Goldstein JM, Cherkerzian S, Seidman LJ, Petryshen TL, Fitzmaurice G, Tsuang MT, Buka SL.
Sex-specific rates of transmission of psychosis in the New England high-risk family study.Schizophr Res.
2011 May
;
128(1-3):150-5.
Pubmed Abstract
X marks the missing heritability?
Discovering sources of the “missing” heritability for mental disorders such as schizophrenia remains one of the most important issues in contemporary psychiatry. A new paper by Goldstein et al. (2011) in Schizophrenia Research provides a novel clue. Their study of high-risk families demonstrates strongly, significantly sex-specific transmission of psychosis. For mothers with psychosis, 18.8 percent (12 of 64) of their sons developed psychosis, compared to 9.5 percent (7 of 74) of their daughters. Fathers with psychosis showed the opposite pattern: 3.1 percent (1 of 32) of their sons developed psychosis, compared to 15.2 percent (5 of 33) of their daughters (P < 0.05 comparing affected son to daughter ratio between mothers and fathers). Goldstein et al. (2011) note that these findings can be explained by two simple processes: 1) X-linked inheritance, in that fathers pass their X chromosome only to daughters, while mothers pass an X to both son and daughter, and 2) reduced penetrance of the effect in females compared to males.

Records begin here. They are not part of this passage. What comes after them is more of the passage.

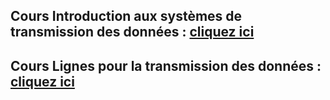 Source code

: ## Cours Introduction aux systèmes de transmission des données : <a href="https://afarciniegasm.github.io/Enseignement/Electronique/SE4/00_Cours_Intro_SE4.pdf" target="_blank">cliquez ici</a>  <br>

## Cours Lignes pour la transmission des données : <a href="https://afarciniegasm.github.io/Enseignement/Electronique/SE4/01_Cours_Ligness.pdf" target="_blank">cliquez ici</a>  <br>
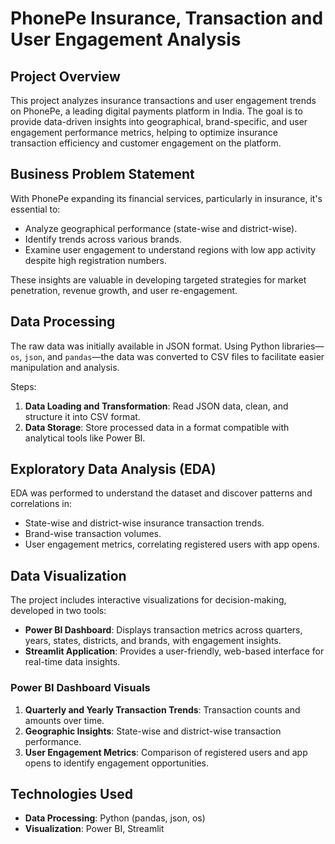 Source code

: # PhonePe Insurance, Transaction and User Engagement Analysis

## Project Overview
This project analyzes insurance transactions and user engagement trends on PhonePe, a leading digital payments platform in India. The goal is to provide data-driven insights into geographical, brand-specific, and user engagement performance metrics, helping to optimize insurance transaction efficiency and customer engagement on the platform.

## Business Problem Statement
With PhonePe expanding its financial services, particularly in insurance, it's essential to:
- Analyze geographical performance (state-wise and district-wise).
- Identify trends across various brands.
- Examine user engagement to understand regions with low app activity despite high registration numbers.

These insights are valuable in developing targeted strategies for market penetration, revenue growth, and user re-engagement.

## Data Processing
The raw data was initially available in JSON format. Using Python libraries—`os`, `json`, and `pandas`—the data was converted to CSV files to facilitate easier manipulation and analysis.

Steps:
1. **Data Loading and Transformation**: Read JSON data, clean, and structure it into CSV format.
2. **Data Storage**: Store processed data in a format compatible with analytical tools like Power BI.

## Exploratory Data Analysis (EDA)
EDA was performed to understand the dataset and discover patterns and correlations in:
- State-wise and district-wise insurance transaction trends.
- Brand-wise transaction volumes.
- User engagement metrics, correlating registered users with app opens.

## Data Visualization
The project includes interactive visualizations for decision-making, developed in two tools:
- **Power BI Dashboard**: Displays transaction metrics across quarters, years, states, districts, and brands, with engagement insights.
- **Streamlit Application**: Provides a user-friendly, web-based interface for real-time data insights.

### Power BI Dashboard Visuals
1. **Quarterly and Yearly Transaction Trends**: Transaction counts and amounts over time.
2. **Geographic Insights**: State-wise and district-wise transaction performance.
3. **User Engagement Metrics**: Comparison of registered users and app opens to identify engagement opportunities.

## Technologies Used
- **Data Processing**: Python (pandas, json, os)
- **Visualization**: Power BI, Streamlit

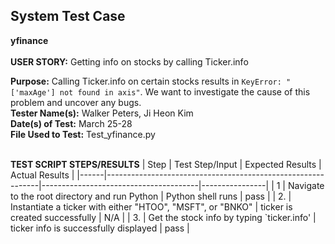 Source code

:## System Test Case
**yfinance**<br><br>
**USER STORY:** Getting info on stocks by calling Ticker.info

**Purpose:** Calling Ticker.info on certain stocks results in `KeyError: "['maxAge'] not found in axis"`. We want to investigate the cause of this problem and uncover any bugs.<br>
**Tester Name(s):** Walker Peters, Ji Heon Kim<br>
**Date(s) of Test:** March 25-28<br>
**File Used to Test:** Test_yfinance.py<br><br>

**TEST SCRIPT STEPS/RESULTS**
| Step | Test Step/Input                                             | Expected Results                      | Actual Results |
|------|-------------------------------------------------------------|---------------------------------------|----------------|
| 1    | Navigate to the root directory and run Python               | Python shell runs                     | pass           |
| 2.   | Instantiate a ticker with either "HTOO", "MSFT", or "BNKO"  | ticker is created successfully        | N/A            |
| 3.   | Get the stock info by typing `ticker.info'                  | ticker info is successfully displayed | pass           |
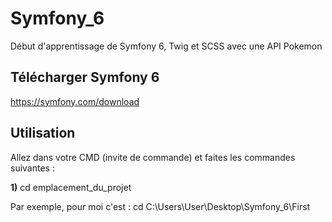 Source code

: # Symfony_6
Début d'apprentissage de Symfony 6, Twig et SCSS avec une API Pokemon

## Télécharger Symfony 6

https://symfony.com/download

## Utilisation

Allez dans votre CMD (invite de commande) et faites les commandes suivantes :

**1)** cd emplacement_du_projet

Par exemple, pour moi c'est : cd C:\Users\User\Desktop\Symfony_6\First
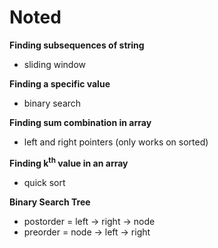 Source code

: # Noted

**Finding subsequences of string**

- sliding window

**Finding a specific value**

- binary search

**Finding sum combination in array**

- left and right pointers (only works on sorted)

**Finding k<sup>th</sup> value in an array**

- quick sort

**Binary Search Tree**

- postorder = left -> right -> node
- preorder = node -> left -> right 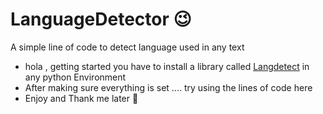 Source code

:   # LanguageDetector :wink:
A simple line of code to detect  language used in any text


- hola , getting started  you have to install a library called [Langdetect](https://pypi.org/project/langdetect/) in any python Environment
- After making sure everything  is set .... try using the lines of code here
- Enjoy and Thank me later 🤞
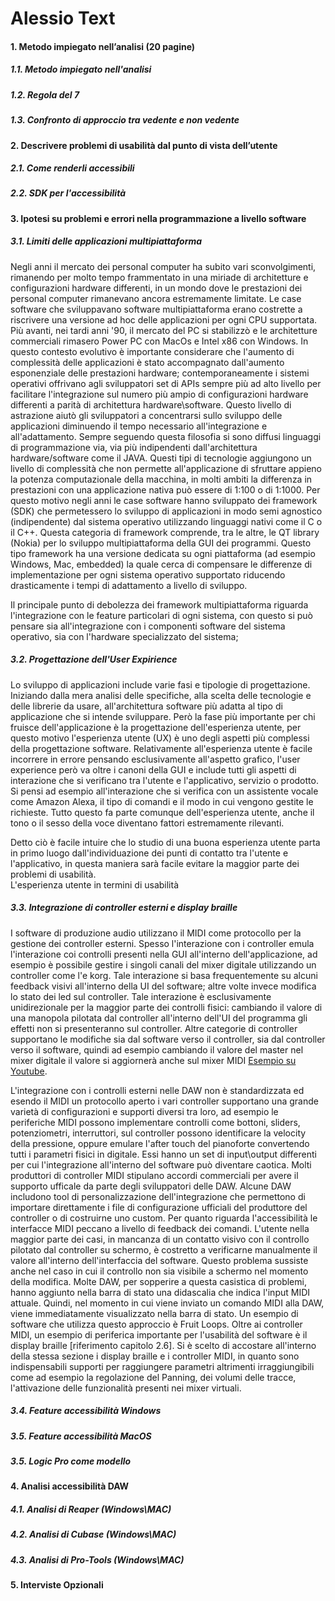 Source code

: # Alessio Text

#### 1. Metodo impiegato nell’analisi (20 pagine)
##### 1.1. Metodo impiegato nell'analisi
##### 1.2. Regola del 7
##### 1.3. Confronto di approccio tra vedente e non vedente 

#### 2. Descrivere problemi di usabilità dal punto di vista dell’utente
##### 2.1. Come renderli accessibili
##### 2.2. SDK per l'accessibilità

#### 3. Ipotesi su problemi e errori nella programmazione a livello software
##### 3.1. Limiti delle applicazioni multipiattaforma

Negli anni il mercato dei personal computer ha subito vari sconvolgimenti, rimanendo per molto tempo  frammentato in una miriade di architetture e configurazioni hardware differenti, in un mondo dove le prestazioni dei personal computer rimanevano ancora estremamente limitate. Le case software che sviluppavano software multipiattaforma erano costrette a riscrivere una versione ad hoc delle applicazioni per ogni CPU supportata. Più avanti, nei tardi anni '90, il mercato del PC si stabilizzò e le architetture commerciali rimasero Power PC con MacOs e Intel x86 con Windows. In questo contesto evolutivo  è importante considerare che l'aumento di complessità delle applicazioni è stato accompagnato dall'aumento esponenziale delle prestazioni hardware; contemporaneamente i sistemi operativi offrivano agli sviluppatori set di APIs sempre più ad alto livello per facilitare l'integrazione sul numero più ampio di configurazioni hardware differenti a parità di architettura hardware\software. Questo livello di astrazione aiutò gli sviluppatori a concentrarsi sullo sviluppo delle applicazioni diminuendo il tempo necessario all'integrazione e all'adattamento. Sempre seguendo questa filosofia si sono diffusi linguaggi di programmazione via, via più indipendenti dall'architettura hardware/software come il JAVA. Questi tipi di tecnologie aggiungono un livello di complessità che non permette all'applicazione di sfruttare appieno la potenza computazionale della macchina, in molti ambiti la differenza in prestazioni con una applicazione nativa può essere di 1:100 o di 1:1000. Per questo motivo negli anni le case software hanno sviluppato dei framework (SDK) che permetessero lo sviluppo di applicazioni in modo semi agnostico (indipendente) dal sistema operativo utilizzando linguaggi nativi come il C o il C++. Questa categoria di framework comprende, tra le altre, le QT library (Nokia) per lo sviluppo multipiattaforma della GUI dei programmi. Questo tipo framework ha una versione dedicata su ogni piattaforma (ad esempio Windows, Mac, embedded) la quale cerca di compensare le differenze di implementazione per ogni sistema operativo supportato riducendo drasticamente i tempi di adattamento a livello di sviluppo.

Il principale punto di debolezza dei framework multipiattaforma riguarda l'integrazione con le feature particolari di ogni sistema, con questo si può pensare sia all'integrazione con i componenti software del sistema operativo, sia con l'hardware specializzato del sistema; 


##### 3.2. Progettazione dell'User Expirience

Lo sviluppo di applicazioni include varie fasi e tipologie di progettazione. Iniziando dalla mera analisi delle specifiche, alla scelta delle tecnologie e delle librerie da usare, all'architettura software più adatta al tipo di applicazione che si intende sviluppare. Però la fase più importante per chi fruisce dell'applicazione è la progettazione dell'esperienza utente, per questo motivo l'esperienza utente (UX) è uno degli aspetti più complessi della progettazione software. Relativamente all'esperienza utente è facile incorrere in errore pensando esclusivamente all'aspetto grafico, l'user experience però va oltre i canoni della GUI e include tutti gli aspetti di interazione che si verificano tra l'utente e l'applicativo, servizio o prodotto. Si pensi ad esempio all'interazione che si verifica con un assistente vocale come Amazon Alexa, il tipo di comandi e il modo in cui vengono gestite le richieste. Tutto questo fa parte comunque dell'esperienza utente, anche il tono o il sesso della voce diventano fattori estremamente rilevanti. 

Detto ciò è facile intuire che lo studio di una buona esperienza utente parta in primo luogo dall'individuazione dei punti di contatto tra l'utente e l'applicativo, in questa maniera sarà facile evitare la maggior parte dei problemi di usabilità.  
L'esperienza utente in termini di usabilità 

##### 3.3. Integrazione di controller esterni e display braille

I software di produzione audio utilizzano il MIDI come protocollo per la gestione dei controller esterni. Spesso l'interazione con i controller emula l'interazione coi controlli presenti nella GUI all'interno dell'applicazione, ad esempio è possibile gestire i singoli canali del mixer digitale utilizzando un controller come l'e korg. Tale interazione  si basa frequentemente su alcuni feedback visivi all'interno della UI del software; altre volte invece modifica lo stato dei led sul controller. Tale interazione è esclusivamente unidirezionale per la maggior parte dei controlli fisici: cambiando il valore di una manopola pilotata dal controller all'interno dell'UI del programma gli effetti non si presenteranno sul controller. Altre categorie di controller supportano le modifiche sia dal software verso il controller, sia dal controller verso il software, quindi ad esempio cambiando il valore del master nel mixer digitale il valore si aggiornerà anche sul mixer MIDI [Esempio su Youtube](https://www.youtube.com/watch?v=fGdWNUQvaYw). 

L'integrazione con i controlli esterni nelle DAW non è standardizzata ed esendo il MIDI un protocollo aperto i vari controller supportano una grande varietà di configurazioni e supporti diversi tra loro, ad esempio le periferiche MIDI possono implementare controlli come bottoni, sliders, potenziometri, interruttori, sul controller possono identificare la velocity della pressione, oppure emulare l'after touch del pianoforte convertendo tutti i parametri fisici in digitale. Essi hanno un set di input\output differenti per cui l'integrazione all'interno del software può diventare caotica. Molti produttori di controller MIDI stipulano accordi commerciali per avere il supporto ufficale da parte degli sviluppatori delle DAW. Alcune DAW includono tool di personalizzazione dell'integrazione che permettono di importare direttamente i file di configurazione ufficiali del produttore del controller o di costruirne uno custom. Per quanto riguarda l'accessibilità le interfacce MIDI peccano a livello di feedback dei comandi. L'utente nella maggior parte dei casi, in mancanza di un contatto visivo con il controllo pilotato dal controller su schermo, è costretto a verificarne manualmente il valore all'interno dell'interfaccia del software. Questo problema sussiste anche nel caso in cui il controllo non sia visibile a schermo nel momento della modifica. Molte DAW, per sopperire a questa casistica di problemi, hanno aggiunto nella barra di stato una didascalia che indica l'input MIDI attuale. Quindi, nel momento in cui viene inviato un comando MIDI alla DAW, viene immediatamente visualizzato nella barra di stato. Un esempio di software che utilizza questo approccio è Fruit Loops. Oltre ai controller MIDI, un esempio di periferica importante per l'usabilità del software è il display braille [riferimento capitolo 2.6].
Si è scelto di accostare all'interno della stessa sezione i display braille e i controller MIDI,  in quanto sono indispensabili supporti per raggiungere parametri altrimenti irraggiungibili come ad esempio la regolazione del Panning, dei volumi delle tracce,   l'attivazione delle funzionalità presenti nei mixer virtuali. 


##### 3.4. Feature accessibilità Windows

##### 3.5. Feature accessibilità MacOS
##### 3.5. Logic Pro come modello

#### 4. Analisi accessibilità DAW
##### 4.1. Analisi di Reaper (Windows\MAC)
##### 4.2. Analisi di Cubase (Windows\MAC)
##### 4.3. Analisi di Pro-Tools (Windows\MAC)

#### 5. Interviste Opzionali
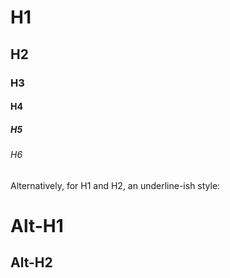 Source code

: # H1
## H2 ##
### H3 ###
#### H4 ####
##### H5 #####
###### H6 ######


Alternatively, for H1 and H2, an underline-ish style:

Alt-H1
======

Alt-H2
------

These results are extraordinary for their apparent magnitude: if such X-linked effects generalize to other populations, then a substantial proportion of the “missing” heritability for psychosis resides on the X chromosome. For a start, comparable sex-specific inheritance results were also reported in Perrin et al. (2010, Figures 1 and 2) for schizophrenia (see also Harlap et al., 2009). But how can such an inference hold if GWAS and candidate-gene studies fail to show any concentration for risk of schizophrenia on the X? One possible explanation noted by the authors is X-linked epigenetic variation, such as effects of variable methylation or X inactivation, affecting brain phenotypes and psychiatric conditions. For example, variable DNA methylation of IGF2 (at 11p15.5) is highly correlated with brain weight in males (Pidsley et al., 2010), and discordance in X inactivation patterns was higher in female bipolar twins discordant for bipolar disorder (though not for schizophrenia) than in those concordant for the disorder (Rosa et al., 2008). X-linked epigenetic effects may also help to explain findings such as: 1) a concentration of intellectual disability genes on the X, coupled with a lack of evidence from linkage or genetic association studies for X-linked genes underlying measures of intelligence (Deary et al., 2009); 2) early studies showing X-linked inheritance patterns of visual-spatial abilities (Bock and Kolakowski 1973; Wittig 1976; Walker et al., 1981) and measures of IQ (Lehrke, 1997, page 134) that have not been followed up by modern behavioral geneticists; and 3) high rates of schizophrenia in Klinefelter syndrome (usually XXY) and XXX females (DeLisi et al., 2005; van Rijn et al., 2006; Crespi, 2008). Dysregulated methylation of brain-expressed, X-linked genes has also been postulated as a contributing factor in the etiology of autism, based on convergent, albeit indirect, evidence (Jones et al., 2008; see also Loat et al., 2008).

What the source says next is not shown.